== Segment start ==

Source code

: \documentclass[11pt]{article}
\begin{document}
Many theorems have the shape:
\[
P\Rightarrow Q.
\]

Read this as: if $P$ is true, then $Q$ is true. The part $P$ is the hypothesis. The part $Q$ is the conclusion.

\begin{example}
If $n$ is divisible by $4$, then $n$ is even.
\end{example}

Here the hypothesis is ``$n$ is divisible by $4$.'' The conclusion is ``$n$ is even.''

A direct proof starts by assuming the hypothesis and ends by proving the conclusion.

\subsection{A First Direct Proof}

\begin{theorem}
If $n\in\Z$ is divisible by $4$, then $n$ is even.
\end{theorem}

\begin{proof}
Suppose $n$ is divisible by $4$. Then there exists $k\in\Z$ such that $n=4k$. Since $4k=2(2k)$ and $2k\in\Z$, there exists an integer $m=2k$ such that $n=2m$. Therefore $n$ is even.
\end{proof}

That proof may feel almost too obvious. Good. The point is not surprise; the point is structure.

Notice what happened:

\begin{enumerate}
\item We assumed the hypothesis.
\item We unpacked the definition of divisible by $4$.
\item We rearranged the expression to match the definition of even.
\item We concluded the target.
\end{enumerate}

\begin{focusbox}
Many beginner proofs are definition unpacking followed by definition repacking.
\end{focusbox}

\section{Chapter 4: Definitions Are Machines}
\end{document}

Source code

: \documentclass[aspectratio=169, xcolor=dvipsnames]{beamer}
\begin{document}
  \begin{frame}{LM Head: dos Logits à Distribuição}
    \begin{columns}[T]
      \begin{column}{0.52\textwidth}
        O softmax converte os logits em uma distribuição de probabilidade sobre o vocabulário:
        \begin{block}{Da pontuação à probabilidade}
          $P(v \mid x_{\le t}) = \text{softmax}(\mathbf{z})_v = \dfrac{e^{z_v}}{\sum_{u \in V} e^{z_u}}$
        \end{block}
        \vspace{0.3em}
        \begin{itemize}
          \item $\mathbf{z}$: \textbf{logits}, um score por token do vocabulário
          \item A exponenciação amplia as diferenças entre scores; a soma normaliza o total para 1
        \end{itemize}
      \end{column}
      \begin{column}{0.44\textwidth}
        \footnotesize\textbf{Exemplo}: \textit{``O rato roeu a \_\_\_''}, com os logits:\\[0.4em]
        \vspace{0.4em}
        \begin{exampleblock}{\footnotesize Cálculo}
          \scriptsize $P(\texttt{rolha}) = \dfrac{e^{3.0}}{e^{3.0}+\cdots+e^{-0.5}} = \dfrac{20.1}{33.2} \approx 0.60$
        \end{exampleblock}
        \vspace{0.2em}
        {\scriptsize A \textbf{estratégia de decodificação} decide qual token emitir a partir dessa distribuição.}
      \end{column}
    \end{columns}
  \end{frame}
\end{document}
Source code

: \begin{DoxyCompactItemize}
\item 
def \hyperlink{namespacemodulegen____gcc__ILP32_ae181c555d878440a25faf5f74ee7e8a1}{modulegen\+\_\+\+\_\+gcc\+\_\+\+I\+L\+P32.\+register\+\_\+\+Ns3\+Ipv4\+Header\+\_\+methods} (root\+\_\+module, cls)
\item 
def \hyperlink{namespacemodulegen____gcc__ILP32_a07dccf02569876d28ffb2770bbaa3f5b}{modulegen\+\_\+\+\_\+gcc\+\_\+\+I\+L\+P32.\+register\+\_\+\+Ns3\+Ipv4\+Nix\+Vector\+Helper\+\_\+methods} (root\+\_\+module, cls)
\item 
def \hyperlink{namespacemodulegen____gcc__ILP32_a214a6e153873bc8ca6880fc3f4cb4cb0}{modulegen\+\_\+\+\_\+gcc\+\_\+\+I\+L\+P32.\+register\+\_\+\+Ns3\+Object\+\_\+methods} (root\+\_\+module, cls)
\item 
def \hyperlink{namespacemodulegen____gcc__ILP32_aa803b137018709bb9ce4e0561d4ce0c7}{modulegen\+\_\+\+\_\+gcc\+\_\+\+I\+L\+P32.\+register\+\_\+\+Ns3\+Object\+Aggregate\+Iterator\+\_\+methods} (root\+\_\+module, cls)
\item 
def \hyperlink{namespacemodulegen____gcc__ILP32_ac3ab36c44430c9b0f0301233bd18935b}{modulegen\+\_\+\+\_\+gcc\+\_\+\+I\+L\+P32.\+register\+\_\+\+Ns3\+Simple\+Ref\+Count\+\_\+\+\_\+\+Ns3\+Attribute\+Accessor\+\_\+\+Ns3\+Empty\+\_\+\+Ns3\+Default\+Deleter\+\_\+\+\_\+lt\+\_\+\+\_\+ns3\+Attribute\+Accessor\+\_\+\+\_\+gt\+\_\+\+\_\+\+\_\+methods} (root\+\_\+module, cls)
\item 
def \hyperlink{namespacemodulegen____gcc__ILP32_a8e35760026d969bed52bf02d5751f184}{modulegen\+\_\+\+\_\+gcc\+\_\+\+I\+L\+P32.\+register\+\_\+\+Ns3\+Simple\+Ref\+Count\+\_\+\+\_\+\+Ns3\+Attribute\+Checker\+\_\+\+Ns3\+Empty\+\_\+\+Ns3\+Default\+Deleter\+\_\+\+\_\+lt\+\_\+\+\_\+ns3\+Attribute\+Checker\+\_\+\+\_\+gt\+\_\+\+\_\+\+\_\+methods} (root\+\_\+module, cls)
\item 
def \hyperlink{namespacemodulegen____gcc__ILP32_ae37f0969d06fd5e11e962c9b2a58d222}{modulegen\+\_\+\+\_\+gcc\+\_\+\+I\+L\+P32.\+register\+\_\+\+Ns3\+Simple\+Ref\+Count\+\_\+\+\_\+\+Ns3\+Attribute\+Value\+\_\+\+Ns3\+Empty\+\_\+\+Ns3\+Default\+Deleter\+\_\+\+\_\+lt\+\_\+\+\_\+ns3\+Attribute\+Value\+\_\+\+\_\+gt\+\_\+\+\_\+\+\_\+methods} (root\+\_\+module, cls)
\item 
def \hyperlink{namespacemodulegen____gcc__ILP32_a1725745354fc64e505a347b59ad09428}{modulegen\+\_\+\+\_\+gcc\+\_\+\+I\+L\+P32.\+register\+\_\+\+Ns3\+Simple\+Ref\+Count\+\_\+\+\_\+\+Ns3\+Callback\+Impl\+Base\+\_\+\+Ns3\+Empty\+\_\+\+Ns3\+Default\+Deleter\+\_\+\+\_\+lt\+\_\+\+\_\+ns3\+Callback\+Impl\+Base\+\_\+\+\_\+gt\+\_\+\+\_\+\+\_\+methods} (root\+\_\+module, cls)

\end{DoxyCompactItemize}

== Segment end ==
== Segment start ==

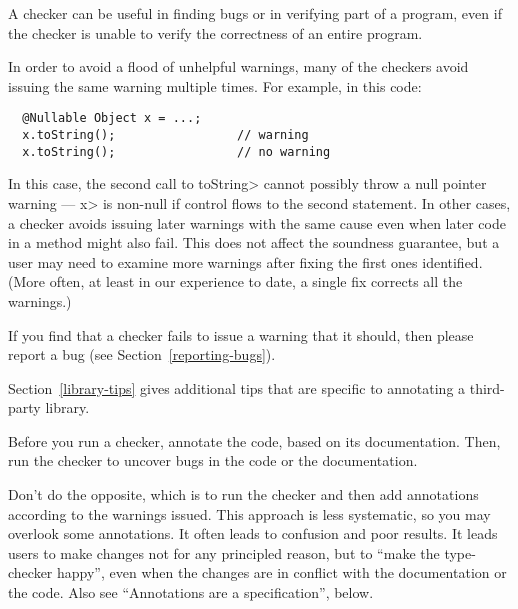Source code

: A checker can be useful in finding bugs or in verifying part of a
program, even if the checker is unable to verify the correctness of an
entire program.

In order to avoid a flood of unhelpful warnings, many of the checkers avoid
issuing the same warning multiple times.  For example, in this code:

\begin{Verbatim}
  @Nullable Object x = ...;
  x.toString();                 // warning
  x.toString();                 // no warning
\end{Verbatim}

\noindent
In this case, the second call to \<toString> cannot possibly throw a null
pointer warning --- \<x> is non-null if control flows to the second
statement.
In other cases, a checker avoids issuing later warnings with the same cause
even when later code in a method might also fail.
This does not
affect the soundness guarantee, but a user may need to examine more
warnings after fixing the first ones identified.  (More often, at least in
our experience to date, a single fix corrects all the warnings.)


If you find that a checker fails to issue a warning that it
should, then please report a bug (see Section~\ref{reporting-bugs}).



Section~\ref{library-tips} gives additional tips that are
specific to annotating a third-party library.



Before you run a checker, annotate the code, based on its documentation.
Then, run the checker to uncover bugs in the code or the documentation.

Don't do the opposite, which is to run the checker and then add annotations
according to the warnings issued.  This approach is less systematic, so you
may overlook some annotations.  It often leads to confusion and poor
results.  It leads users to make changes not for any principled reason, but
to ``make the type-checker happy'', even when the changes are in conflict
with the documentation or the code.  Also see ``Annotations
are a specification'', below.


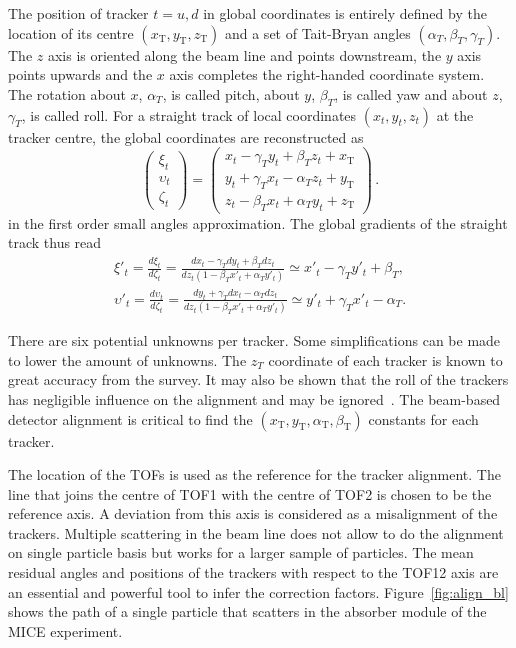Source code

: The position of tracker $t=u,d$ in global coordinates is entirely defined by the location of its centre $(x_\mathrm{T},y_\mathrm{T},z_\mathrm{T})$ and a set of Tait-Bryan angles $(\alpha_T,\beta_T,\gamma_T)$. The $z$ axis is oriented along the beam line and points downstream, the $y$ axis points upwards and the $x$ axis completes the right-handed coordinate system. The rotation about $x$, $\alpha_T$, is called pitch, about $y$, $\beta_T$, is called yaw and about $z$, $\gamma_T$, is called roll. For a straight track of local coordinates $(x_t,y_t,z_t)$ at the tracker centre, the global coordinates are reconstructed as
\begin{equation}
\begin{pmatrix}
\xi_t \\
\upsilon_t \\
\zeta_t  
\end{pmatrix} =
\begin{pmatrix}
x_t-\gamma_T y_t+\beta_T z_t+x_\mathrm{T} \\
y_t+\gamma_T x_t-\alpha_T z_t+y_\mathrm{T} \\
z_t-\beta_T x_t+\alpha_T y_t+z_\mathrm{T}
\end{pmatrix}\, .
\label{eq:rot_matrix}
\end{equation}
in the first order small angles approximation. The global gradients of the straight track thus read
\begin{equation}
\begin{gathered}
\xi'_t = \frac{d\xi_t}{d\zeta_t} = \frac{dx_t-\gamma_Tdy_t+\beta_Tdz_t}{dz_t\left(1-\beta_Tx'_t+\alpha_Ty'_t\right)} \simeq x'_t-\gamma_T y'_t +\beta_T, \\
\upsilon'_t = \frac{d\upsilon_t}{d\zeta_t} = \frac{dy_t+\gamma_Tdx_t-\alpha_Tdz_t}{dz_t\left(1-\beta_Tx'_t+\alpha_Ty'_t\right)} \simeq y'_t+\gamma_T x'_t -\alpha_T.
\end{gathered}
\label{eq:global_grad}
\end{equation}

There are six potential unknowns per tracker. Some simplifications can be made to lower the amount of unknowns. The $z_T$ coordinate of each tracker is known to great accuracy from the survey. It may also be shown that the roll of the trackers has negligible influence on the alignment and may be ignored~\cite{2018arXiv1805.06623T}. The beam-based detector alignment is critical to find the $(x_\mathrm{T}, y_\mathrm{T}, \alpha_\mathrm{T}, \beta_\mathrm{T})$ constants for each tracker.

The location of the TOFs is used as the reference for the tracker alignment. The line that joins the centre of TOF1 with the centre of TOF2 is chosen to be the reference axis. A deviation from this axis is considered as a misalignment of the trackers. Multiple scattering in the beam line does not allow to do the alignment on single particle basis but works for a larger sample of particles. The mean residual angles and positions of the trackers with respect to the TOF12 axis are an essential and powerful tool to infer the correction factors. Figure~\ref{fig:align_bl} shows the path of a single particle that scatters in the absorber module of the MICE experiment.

== Segment end ==

> _Action item_: Lines of the listing that include the string "even" are to be counted; state that count alone.

> _Written reply_: 8